Problem requirements » Take the entries below and reproduce them word for word.

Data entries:
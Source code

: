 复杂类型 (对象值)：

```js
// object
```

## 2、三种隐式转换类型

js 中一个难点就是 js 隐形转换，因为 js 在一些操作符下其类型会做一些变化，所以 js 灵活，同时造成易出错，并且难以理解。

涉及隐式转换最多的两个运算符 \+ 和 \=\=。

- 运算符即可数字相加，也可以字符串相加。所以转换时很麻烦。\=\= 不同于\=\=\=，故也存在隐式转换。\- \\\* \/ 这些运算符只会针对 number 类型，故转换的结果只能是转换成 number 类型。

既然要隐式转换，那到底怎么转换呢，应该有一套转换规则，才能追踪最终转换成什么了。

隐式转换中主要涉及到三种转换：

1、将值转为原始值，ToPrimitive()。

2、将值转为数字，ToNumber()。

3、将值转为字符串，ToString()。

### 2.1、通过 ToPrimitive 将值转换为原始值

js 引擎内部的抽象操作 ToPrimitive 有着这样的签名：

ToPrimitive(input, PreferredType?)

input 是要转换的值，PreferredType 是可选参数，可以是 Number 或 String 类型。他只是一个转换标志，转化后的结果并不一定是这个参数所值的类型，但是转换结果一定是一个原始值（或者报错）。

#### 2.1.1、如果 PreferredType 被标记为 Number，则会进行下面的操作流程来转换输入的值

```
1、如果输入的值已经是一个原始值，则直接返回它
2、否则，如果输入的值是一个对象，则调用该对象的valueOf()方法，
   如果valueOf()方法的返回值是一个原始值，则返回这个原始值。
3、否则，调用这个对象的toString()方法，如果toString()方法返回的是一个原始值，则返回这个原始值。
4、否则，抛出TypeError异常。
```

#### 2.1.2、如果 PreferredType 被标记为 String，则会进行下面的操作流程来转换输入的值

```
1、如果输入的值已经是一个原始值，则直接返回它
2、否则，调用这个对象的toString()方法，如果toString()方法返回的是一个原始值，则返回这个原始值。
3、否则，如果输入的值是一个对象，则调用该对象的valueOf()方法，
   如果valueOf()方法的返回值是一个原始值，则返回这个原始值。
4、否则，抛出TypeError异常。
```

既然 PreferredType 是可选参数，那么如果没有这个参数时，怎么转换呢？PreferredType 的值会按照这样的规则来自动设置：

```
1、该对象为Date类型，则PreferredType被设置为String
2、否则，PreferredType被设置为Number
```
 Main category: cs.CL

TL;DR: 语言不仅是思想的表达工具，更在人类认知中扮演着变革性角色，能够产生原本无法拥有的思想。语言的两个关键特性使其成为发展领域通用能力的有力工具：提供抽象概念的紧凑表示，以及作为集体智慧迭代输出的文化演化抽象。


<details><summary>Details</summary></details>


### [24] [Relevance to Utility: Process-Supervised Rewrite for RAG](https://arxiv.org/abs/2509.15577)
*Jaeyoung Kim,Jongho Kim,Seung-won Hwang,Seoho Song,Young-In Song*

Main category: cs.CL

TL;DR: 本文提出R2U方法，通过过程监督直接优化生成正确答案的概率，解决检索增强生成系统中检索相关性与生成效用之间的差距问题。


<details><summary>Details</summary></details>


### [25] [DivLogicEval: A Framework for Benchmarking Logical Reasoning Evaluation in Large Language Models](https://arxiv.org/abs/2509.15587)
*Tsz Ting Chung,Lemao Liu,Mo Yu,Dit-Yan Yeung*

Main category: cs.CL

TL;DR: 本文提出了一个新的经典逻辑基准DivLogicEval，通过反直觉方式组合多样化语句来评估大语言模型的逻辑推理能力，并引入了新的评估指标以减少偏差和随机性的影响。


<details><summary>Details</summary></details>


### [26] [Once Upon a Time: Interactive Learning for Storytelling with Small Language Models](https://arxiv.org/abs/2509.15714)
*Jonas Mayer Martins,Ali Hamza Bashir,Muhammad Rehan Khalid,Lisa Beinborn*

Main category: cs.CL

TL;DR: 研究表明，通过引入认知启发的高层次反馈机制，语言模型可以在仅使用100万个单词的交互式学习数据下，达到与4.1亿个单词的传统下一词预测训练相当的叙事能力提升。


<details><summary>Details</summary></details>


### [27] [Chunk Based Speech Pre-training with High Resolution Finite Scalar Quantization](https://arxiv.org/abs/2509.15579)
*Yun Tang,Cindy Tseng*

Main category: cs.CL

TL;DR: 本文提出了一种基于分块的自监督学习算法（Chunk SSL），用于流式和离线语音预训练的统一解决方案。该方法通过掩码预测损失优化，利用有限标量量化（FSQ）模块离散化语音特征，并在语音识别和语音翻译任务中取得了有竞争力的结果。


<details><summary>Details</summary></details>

Task answer »
Source code

: 复杂类型 (对象值)：

```js
// object
```

## 2、三种隐式转换类型

js 中一个难点就是 js 隐形转换，因为 js 在一些操作符下其类型会做一些变化，所以 js 灵活，同时造成易出错，并且难以理解。

涉及隐式转换最多的两个运算符 \+ 和 \=\=。

- 运算符即可数字相加，也可以字符串相加。所以转换时很麻烦。\=\= 不同于\=\=\=，故也存在隐式转换。\- \\\* \/ 这些运算符只会针对 number 类型，故转换的结果只能是转换成 number 类型。

既然要隐式转换，那到底怎么转换呢，应该有一套转换规则，才能追踪最终转换成什么了。

隐式转换中主要涉及到三种转换：

1、将值转为原始值，ToPrimitive()。

2、将值转为数字，ToNumber()。

3、将值转为字符串，ToString()。

### 2.1、通过 ToPrimitive 将值转换为原始值

js 引擎内部的抽象操作 ToPrimitive 有着这样的签名：

ToPrimitive(input, PreferredType?)

input 是要转换的值，PreferredType 是可选参数，可以是 Number 或 String 类型。他只是一个转换标志，转化后的结果并不一定是这个参数所值的类型，但是转换结果一定是一个原始值（或者报错）。

#### 2.1.1、如果 PreferredType 被标记为 Number，则会进行下面的操作流程来转换输入的值

```
1、如果输入的值已经是一个原始值，则直接返回它
2、否则，如果输入的值是一个对象，则调用该对象的valueOf()方法，
   如果valueOf()方法的返回值是一个原始值，则返回这个原始值。
3、否则，调用这个对象的toString()方法，如果toString()方法返回的是一个原始值，则返回这个原始值。
4、否则，抛出TypeError异常。
```

#### 2.1.2、如果 PreferredType 被标记为 String，则会进行下面的操作流程来转换输入的值

```
1、如果输入的值已经是一个原始值，则直接返回它
2、否则，调用这个对象的toString()方法，如果toString()方法返回的是一个原始值，则返回这个原始值。
3、否则，如果输入的值是一个对象，则调用该对象的valueOf()方法，
   如果valueOf()方法的返回值是一个原始值，则返回这个原始值。
4、否则，抛出TypeError异常。
```

既然 PreferredType 是可选参数，那么如果没有这个参数时，怎么转换呢？PreferredType 的值会按照这样的规则来自动设置：

```
1、该对象为Date类型，则PreferredType被设置为String
2、否则，PreferredType被设置为Number
```
 Main category: cs.CL

TL;DR: 语言不仅是思想的表达工具，更在人类认知中扮演着变革性角色，能够产生原本无法拥有的思想。语言的两个关键特性使其成为发展领域通用能力的有力工具：提供抽象概念的紧凑表示，以及作为集体智慧迭代输出的文化演化抽象。


<details><summary>Details</summary></details>


### [24] [Relevance to Utility: Process-Supervised Rewrite for RAG](https://arxiv.org/abs/2509.15577)
*Jaeyoung Kim,Jongho Kim,Seung-won Hwang,Seoho Song,Young-In Song*

Main category: cs.CL

TL;DR: 本文提出R2U方法，通过过程监督直接优化生成正确答案的概率，解决检索增强生成系统中检索相关性与生成效用之间的差距问题。


<details><summary>Details</summary></details>


### [25] [DivLogicEval: A Framework for Benchmarking Logical Reasoning Evaluation in Large Language Models](https://arxiv.org/abs/2509.15587)
*Tsz Ting Chung,Lemao Liu,Mo Yu,Dit-Yan Yeung*

Main category: cs.CL

TL;DR: 本文提出了一个新的经典逻辑基准DivLogicEval，通过反直觉方式组合多样化语句来评估大语言模型的逻辑推理能力，并引入了新的评估指标以减少偏差和随机性的影响。


<details><summary>Details</summary></details>


### [26] [Once Upon a Time: Interactive Learning for Storytelling with Small Language Models](https://arxiv.org/abs/2509.15714)
*Jonas Mayer Martins,Ali Hamza Bashir,Muhammad Rehan Khalid,Lisa Beinborn*

Main category: cs.CL

TL;DR: 研究表明，通过引入认知启发的高层次反馈机制，语言模型可以在仅使用100万个单词的交互式学习数据下，达到与4.1亿个单词的传统下一词预测训练相当的叙事能力提升。


<details><summary>Details</summary></details>


### [27] [Chunk Based Speech Pre-training with High Resolution Finite Scalar Quantization](https://arxiv.org/abs/2509.15579)
*Yun Tang,Cindy Tseng*

Main category: cs.CL

TL;DR: 本文提出了一种基于分块的自监督学习算法（Chunk SSL），用于流式和离线语音预训练的统一解决方案。该方法通过掩码预测损失优化，利用有限标量量化（FSQ）模块离散化语音特征，并在语音识别和语音翻译任务中取得了有竞争力的结果。


<details><summary>Details</summary></details>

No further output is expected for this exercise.